Performance evaluation of phase change material integration in buildings using novel non-dimensional performance parameters for different cities and months in India

•Two non-dimensional parameters were proposed to calculate the effectiveness of PCM integration.•Non-dimensional parameters captured the latitude effects of PCM integration in the building.•The analysis results were useful for pre-installation studies of PCM integration in the building. In recent years, Phase Change Material (PCM) has been used in the thermal management of buildings for reducing the heat entry through the building envelope, and to maintain comfort. The effectiveness of PCM integration in a building would be high, in locations where diurnal ambient temperature variation is high. Selection of PCM with correct phase change temperature range for building envelope is a challenging task for building engineers, owing to the complex transient behaviour of PCM during its charging and discharging cycles. There is a need for a user-friendly numerical simulation tool for the selection of PCM with maximum effectiveness for a building at a particular location, at less cost and time. Also, there is a requirement for a non-dimensional PCM performance parameter to compare the thermal performance of a building with and without PCM integration. In current research work, a numerical tool has been developed using MATLAB software for performing thermal analysis of a building integrated with PCM in walls and roof. Further, year-round performance studies were carried out for measuring the effectiveness of PCM for selected geometry at different locations. Two novel non-dimensional parameters, namely, PCM performance parameter (PPP) and percentage drop in relative indoor temperature integral (PDR) have been introduced in this present work to determine the effectiveness of PCM integration in a building. Simulation has been carried out for a building model with and without PCM in five, cities in different geographical locations of India.

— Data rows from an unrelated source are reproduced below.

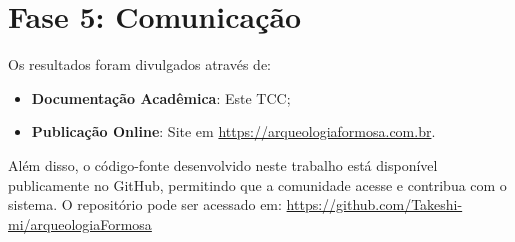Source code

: \section{Fase 5: Comunicação} \label{sec:comunicacao-dsr}

Os resultados foram divulgados através de:
\begin{itemize}
    \item \textbf{Documentação Acadêmica}: Este TCC;
    \item \textbf{Publicação Online}: Site em \url{https://arqueologiaformosa.com.br}.
\end{itemize}

Além disso, o código-fonte desenvolvido neste trabalho está disponível publicamente no GitHub, permitindo que a comunidade acesse e contribua com o sistema. O repositório pode ser acessado em: \href{https://github.com/Takeshi-mi/arqueologiaFormosa}{https://github.com/Takeshi-mi/arqueologiaFormosa}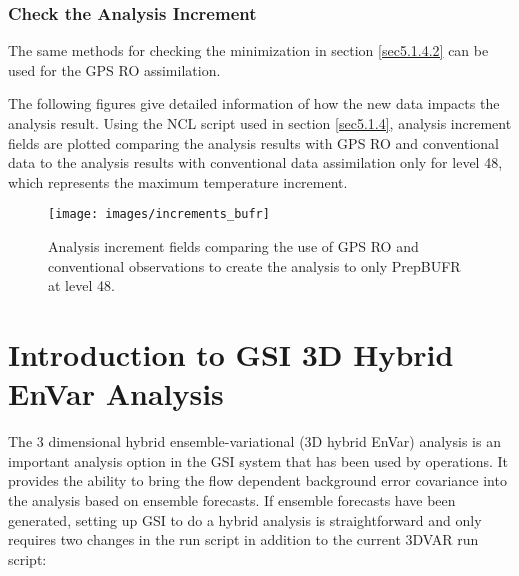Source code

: \subsubsection{Check the Analysis Increment}

The same methods for checking the minimization in section \ref{sec5.1.4.2} can be used for the GPS RO assimilation. 

The following figures give detailed information of how the new data impacts the analysis result.  Using the NCL script used in section \ref{sec5.1.4}, analysis increment fields are plotted comparing the analysis results with GPS RO and conventional data to the analysis results with conventional data assimilation only for level 48, which represents the maximum temperature increment.  

\begin{figure}[h!]
  \centering
  \texttt{[image: images/increments\_bufr]}
  \caption{Analysis increment fields comparing the use of GPS RO and conventional observations to create the analysis to only PrepBUFR at level 48.}
  \label{fig:increments_bufr}
\end{figure}

\section{Introduction to GSI 3D Hybrid EnVar Analysis}

The 3 dimensional hybrid ensemble-variational (3D hybrid EnVar) analysis is an important analysis option in the GSI system that has been used by operations. It provides the ability to bring the flow dependent background error covariance into the analysis based on ensemble forecasts. If ensemble forecasts have been generated, setting up GSI to do a hybrid analysis is straightforward and only requires two changes in the run script in addition to the current 3DVAR run script:

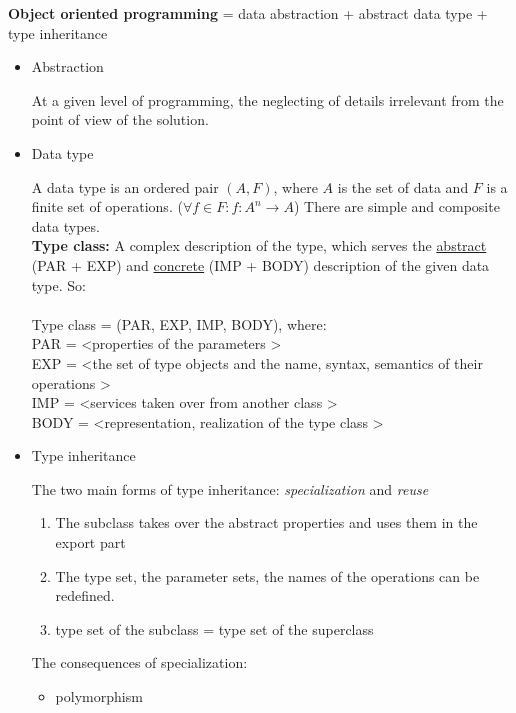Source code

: \documentclass[margin=0px]{article}
\begin{document}
\textbf{Object oriented programming} = data abstraction + abstract data type + type inheritance
\begin{itemize}
    \item Abstraction

          At a given level of programming, the neglecting of details irrelevant from the
          point of view of the solution.

    \item Data type

          A data type is an ordered pair $ (A,F) $, where $ A $ is the set of data and $ F $ is a finite set of operations. ($ \forall f \in F : f:A^n \rightarrow A $) There are simple and composite data types.\\
          \textbf{Type class:} A complex description of the type, which serves the \underline{abstract} (PAR + EXP) and \underline{concrete} (IMP + BODY) description of the given data type. So:\\\\
          Type class = (PAR, EXP, IMP, BODY), where:\\
          PAR = \textless properties of the parameters \textgreater\\
          EXP = \textless the set of type objects and the name, syntax, semantics of their operations \textgreater\\
          IMP = \textless services taken over from another class \textgreater\\
          BODY = \textless representation, realization of the type class \textgreater\\

    \item Type inheritance

          The two main forms of type inheritance: \textit{specialization} and \textit{reuse}
          \begin{enumerate}
              \item The subclass takes over the abstract properties and uses them in the export part
              \item The type set, the parameter sets, the names of the operations can be redefined.
              \item type set of the subclass = type set of the superclass
          \end{enumerate}

          The consequences of specialization:
          \begin{itemize}
              \item polymorphism


\end{itemize}
\end{itemize}
\end{document}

Analysis has been carried out by selecting PCM with a suitable temperature range based on local climate for a particular time of the year. The concluding results have shown the usefulness of this user-friendly simulation tool and the PCM performance parameters in evaluating the performance of PCM integrated buildings at any location and time of the year. The developed numerical tool is useful for the selection of correct PCM for a location and time of the year. Also, the non-dimensional parameters proposed captured the latitude effects of a building integrated with PCM in walls and roof.